====== SUPPLIED MATERIAL
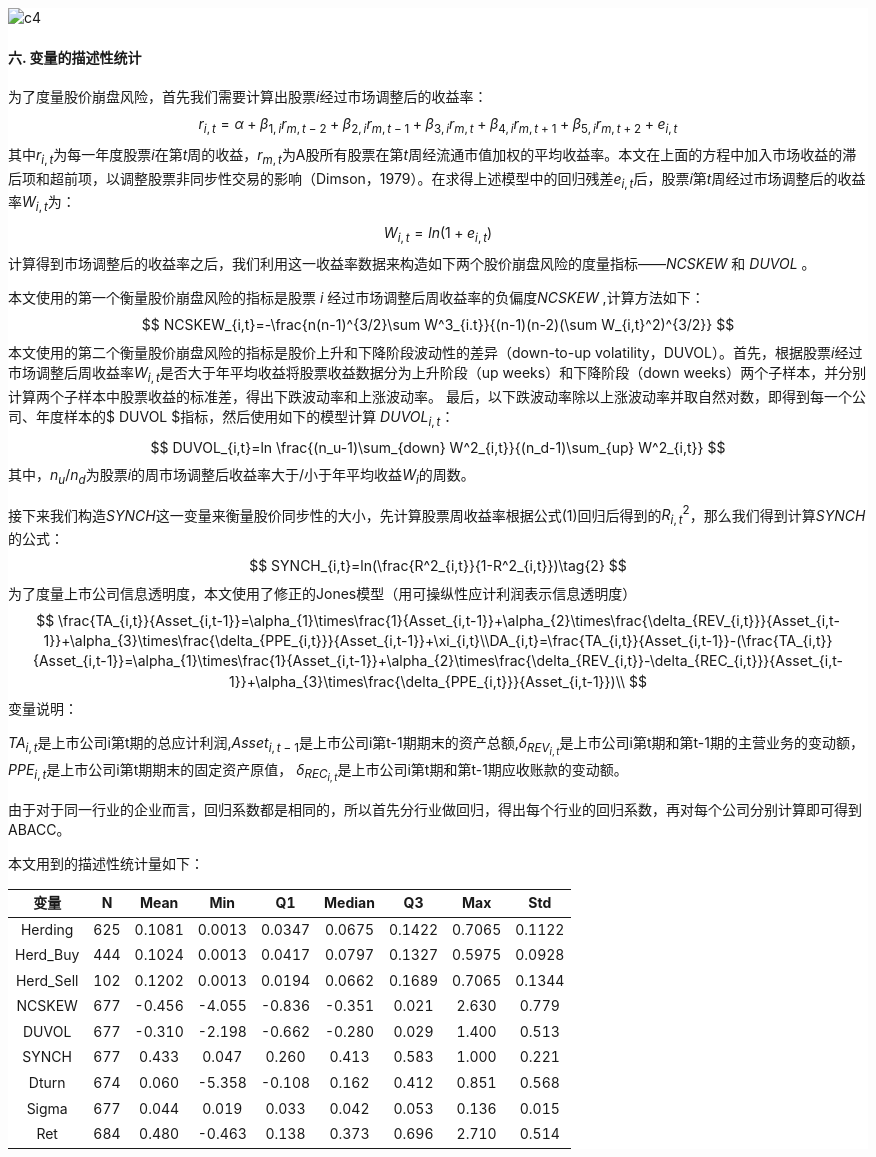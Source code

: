 ![c4](https://github.com/aazzzz/-1/tree/master/图/c4.png)

#### 六. 变量的描述性统计

为了度量股价崩盘风险，首先我们需要计算出股票$i$经过市场调整后的收益率：
$$
r_{i,t}=\alpha+\beta_{1,i}r_{m,t-2}+\beta_{2,i}r_{m,t-1}+\beta_{3,i}r_{m,t}+\beta_{4,i}r_{m,t+1}+\beta_{5,i}r_{m,t+2}+e_{i,t}\tag{1}
$$
其中$r_{i,t}$为每一年度股票$i$在第$t$周的收益，$r_{m,t}$为A股所有股票在第$t$周经流通市值加权的平均收益率。本文在上面的方程中加入市场收益的滞后项和超前项，以调整股票非同步性交易的影响（Dimson，1979）。在求得上述模型中的回归残差$e_{i,t}$后，股票$i$第$t$周经过市场调整后的收益率$W_{i,t}$为：
$$
W_{i,t}=ln(1+e_{i,t})
$$
计算得到市场调整后的收益率之后，我们利用这一收益率数据来构造如下两个股价崩盘风险的度量指标——$NCSKEW$ 和 $DUVOL$ 。

本文使用的第一个衡量股价崩盘风险的指标是股票 $i$ 经过市场调整后周收益率的负偏度$NCSKEW$ ,计算方法如下：
$$
NCSKEW_{i,t}=-\frac{n(n-1)^{3/2}\sum W^3_{i.t}}{(n-1)(n-2)(\sum W_{i,t}^2)^{3/2}}
$$
本文使用的第二个衡量股价崩盘风险的指标是股价上升和下降阶段波动性的差异（down-to-up volatility，DUVOL）。首先，根据股票$i$经过市场调整后周收益率$W_{i,t}$是否大于年平均收益将股票收益数据分为上升阶段（up weeks）和下降阶段（down weeks）两个子样本，并分别计算两个子样本中股票收益的标准差，得出下跌波动率和上涨波动率。 最后，以下跌波动率除以上涨波动率并取自然对数，即得到每一个公司、年度样本的$ DUVOL $指标，然后使用如下的模型计算 $DUVOL_{i,t}$：
$$
DUVOL_{i,t}=ln \frac{(n_u-1)\sum_{down} W^2_{i,t}}{(n_d-1)\sum_{up} W^2_{i,t}}
$$
其中，$n_u/n_d$为股票$i$的周市场调整后收益率大于/小于年平均收益$W_i$的周数。

接下来我们构造$SYNCH$这一变量来衡量股价同步性的大小，先计算股票周收益率根据公式(1)回归后得到的$R^2_{i,t}$，那么我们得到计算$SYNCH$的公式：
$$
SYNCH_{i,t}=ln(\frac{R^2_{i,t}}{1-R^2_{i,t}})\tag{2}
$$
为了度量上市公司信息透明度，本文使用了修正的Jones模型（用可操纵性应计利润表示信息透明度）
$$
\frac{TA_{i,t}}{Asset_{i,t-1}}=\alpha_{1}\times\frac{1}{Asset_{i,t-1}}+\alpha_{2}\times\frac{\delta_{REV_{i,t}}}{Asset_{i,t-1}}+\alpha_{3}\times\frac{\delta_{PPE_{i,t}}}{Asset_{i,t-1}}+\xi_{i,t}\\DA_{i,t}=\frac{TA_{i,t}}{Asset_{i,t-1}}-(\frac{TA_{i,t}}{Asset_{i,t-1}}=\alpha_{1}\times\frac{1}{Asset_{i,t-1}}+\alpha_{2}\times\frac{\delta_{REV_{i,t}}-\delta_{REC_{i,t}}}{Asset_{i,t-1}}+\alpha_{3}\times\frac{\delta_{PPE_{i,t}}}{Asset_{i,t-1}})\\
$$
变量说明：

$TA_{i,t}$是上市公司i第t期的总应计利润,$Asset_{i,t-1}$是上市公司i第t-1期期末的资产总额,$\delta_{REV_{i,t}}$是上市公司i第t期和第t-1期的主营业务的变动额， $PPE_{i,t}$是上市公司i第t期期末的固定资产原值， $\delta_{REC_{i,t}}$是上市公司i第t期和第t-1期应收账款的变动额。

由于对于同一行业的企业而言，回归系数都是相同的，所以首先分行业做回归，得出每个行业的回归系数，再对每个公司分别计算即可得到ABACC。

本文用到的描述性统计量如下：

|   变量    |  N   |  Mean  |   Min   |   Q1   | Median |   Q3   |  Max   |  Std   |
| :-------: | :--: | :----: | :-----: | :----: | :----: | :----: | :----: | :----: |
|  Herding  | 625  | 0.1081 | 0.0013  | 0.0347 | 0.0675 | 0.1422 | 0.7065 | 0.1122 |
| Herd_Buy  | 444  | 0.1024 | 0.0013  | 0.0417 | 0.0797 | 0.1327 | 0.5975 | 0.0928 |
| Herd_Sell | 102  | 0.1202 | 0.0013  | 0.0194 | 0.0662 | 0.1689 | 0.7065 | 0.1344 |
|  NCSKEW   | 677  | -0.456 | -4.055  | -0.836 | -0.351 | 0.021  | 2.630  | 0.779  |
|   DUVOL   | 677  | -0.310 | -2.198  | -0.662 | -0.280 | 0.029  | 1.400  | 0.513  |
|   SYNCH   | 677  | 0.433  |  0.047  | 0.260  | 0.413  | 0.583  | 1.000  | 0.221  |
|   Dturn   | 674  | 0.060  | -5.358  | -0.108 | 0.162  | 0.412  | 0.851  | 0.568  |
|   Sigma   | 677  | 0.044  |  0.019  | 0.033  | 0.042  | 0.053  | 0.136  | 0.015  |
|    Ret    | 684  | 0.480  | -0.463  | 0.138  | 0.373  | 0.696  | 2.710  | 0.514  |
============
> _EXERCISE DIRECTIONS_:
Please reproduce the material above word for word, without its images.

> _RESPONSE AREA_:
Source code

: ![c4](https://github.com/aazzzz/-1/tree/master/图/c4.png)

#### 六. 变量的描述性统计

为了度量股价崩盘风险，首先我们需要计算出股票$i$经过市场调整后的收益率：
$$
r_{i,t}=\alpha+\beta_{1,i}r_{m,t-2}+\beta_{2,i}r_{m,t-1}+\beta_{3,i}r_{m,t}+\beta_{4,i}r_{m,t+1}+\beta_{5,i}r_{m,t+2}+e_{i,t}\tag{1}
$$
其中$r_{i,t}$为每一年度股票$i$在第$t$周的收益，$r_{m,t}$为A股所有股票在第$t$周经流通市值加权的平均收益率。本文在上面的方程中加入市场收益的滞后项和超前项，以调整股票非同步性交易的影响（Dimson，1979）。在求得上述模型中的回归残差$e_{i,t}$后，股票$i$第$t$周经过市场调整后的收益率$W_{i,t}$为：
$$
W_{i,t}=ln(1+e_{i,t})
$$
计算得到市场调整后的收益率之后，我们利用这一收益率数据来构造如下两个股价崩盘风险的度量指标——$NCSKEW$ 和 $DUVOL$ 。

本文使用的第一个衡量股价崩盘风险的指标是股票 $i$ 经过市场调整后周收益率的负偏度$NCSKEW$ ,计算方法如下：
$$
NCSKEW_{i,t}=-\frac{n(n-1)^{3/2}\sum W^3_{i.t}}{(n-1)(n-2)(\sum W_{i,t}^2)^{3/2}}
$$
本文使用的第二个衡量股价崩盘风险的指标是股价上升和下降阶段波动性的差异（down-to-up volatility，DUVOL）。首先，根据股票$i$经过市场调整后周收益率$W_{i,t}$是否大于年平均收益将股票收益数据分为上升阶段（up weeks）和下降阶段（down weeks）两个子样本，并分别计算两个子样本中股票收益的标准差，得出下跌波动率和上涨波动率。 最后，以下跌波动率除以上涨波动率并取自然对数，即得到每一个公司、年度样本的$ DUVOL $指标，然后使用如下的模型计算 $DUVOL_{i,t}$：
$$
DUVOL_{i,t}=ln \frac{(n_u-1)\sum_{down} W^2_{i,t}}{(n_d-1)\sum_{up} W^2_{i,t}}
$$
其中，$n_u/n_d$为股票$i$的周市场调整后收益率大于/小于年平均收益$W_i$的周数。

接下来我们构造$SYNCH$这一变量来衡量股价同步性的大小，先计算股票周收益率根据公式(1)回归后得到的$R^2_{i,t}$，那么我们得到计算$SYNCH$的公式：
$$
SYNCH_{i,t}=ln(\frac{R^2_{i,t}}{1-R^2_{i,t}})\tag{2}
$$
为了度量上市公司信息透明度，本文使用了修正的Jones模型（用可操纵性应计利润表示信息透明度）
$$
\frac{TA_{i,t}}{Asset_{i,t-1}}=\alpha_{1}\times\frac{1}{Asset_{i,t-1}}+\alpha_{2}\times\frac{\delta_{REV_{i,t}}}{Asset_{i,t-1}}+\alpha_{3}\times\frac{\delta_{PPE_{i,t}}}{Asset_{i,t-1}}+\xi_{i,t}\\DA_{i,t}=\frac{TA_{i,t}}{Asset_{i,t-1}}-(\frac{TA_{i,t}}{Asset_{i,t-1}}=\alpha_{1}\times\frac{1}{Asset_{i,t-1}}+\alpha_{2}\times\frac{\delta_{REV_{i,t}}-\delta_{REC_{i,t}}}{Asset_{i,t-1}}+\alpha_{3}\times\frac{\delta_{PPE_{i,t}}}{Asset_{i,t-1}})\\
$$
变量说明：

$TA_{i,t}$是上市公司i第t期的总应计利润,$Asset_{i,t-1}$是上市公司i第t-1期期末的资产总额,$\delta_{REV_{i,t}}$是上市公司i第t期和第t-1期的主营业务的变动额， $PPE_{i,t}$是上市公司i第t期期末的固定资产原值， $\delta_{REC_{i,t}}$是上市公司i第t期和第t-1期应收账款的变动额。

由于对于同一行业的企业而言，回归系数都是相同的，所以首先分行业做回归，得出每个行业的回归系数，再对每个公司分别计算即可得到ABACC。

本文用到的描述性统计量如下：

|   变量    |  N   |  Mean  |   Min   |   Q1   | Median |   Q3   |  Max   |  Std   |
| :-------: | :--: | :----: | :-----: | :----: | :----: | :----: | :----: | :----: |
|  Herding  | 625  | 0.1081 | 0.0013  | 0.0347 | 0.0675 | 0.1422 | 0.7065 | 0.1122 |
| Herd_Buy  | 444  | 0.1024 | 0.0013  | 0.0417 | 0.0797 | 0.1327 | 0.5975 | 0.0928 |
| Herd_Sell | 102  | 0.1202 | 0.0013  | 0.0194 | 0.0662 | 0.1689 | 0.7065 | 0.1344 |
|  NCSKEW   | 677  | -0.456 | -4.055  | -0.836 | -0.351 | 0.021  | 2.630  | 0.779  |
|   DUVOL   | 677  | -0.310 | -2.198  | -0.662 | -0.280 | 0.029  | 1.400  | 0.513  |
|   SYNCH   | 677  | 0.433  |  0.047  | 0.260  | 0.413  | 0.583  | 1.000  | 0.221  |
|   Dturn   | 674  | 0.060  | -5.358  | -0.108 | 0.162  | 0.412  | 0.851  | 0.568  |
|   Sigma   | 677  | 0.044  |  0.019  | 0.033  | 0.042  | 0.053  | 0.136  | 0.015  |
|    Ret    | 684  | 0.480  | -0.463  | 0.138  | 0.373  | 0.696  | 2.710  | 0.514  |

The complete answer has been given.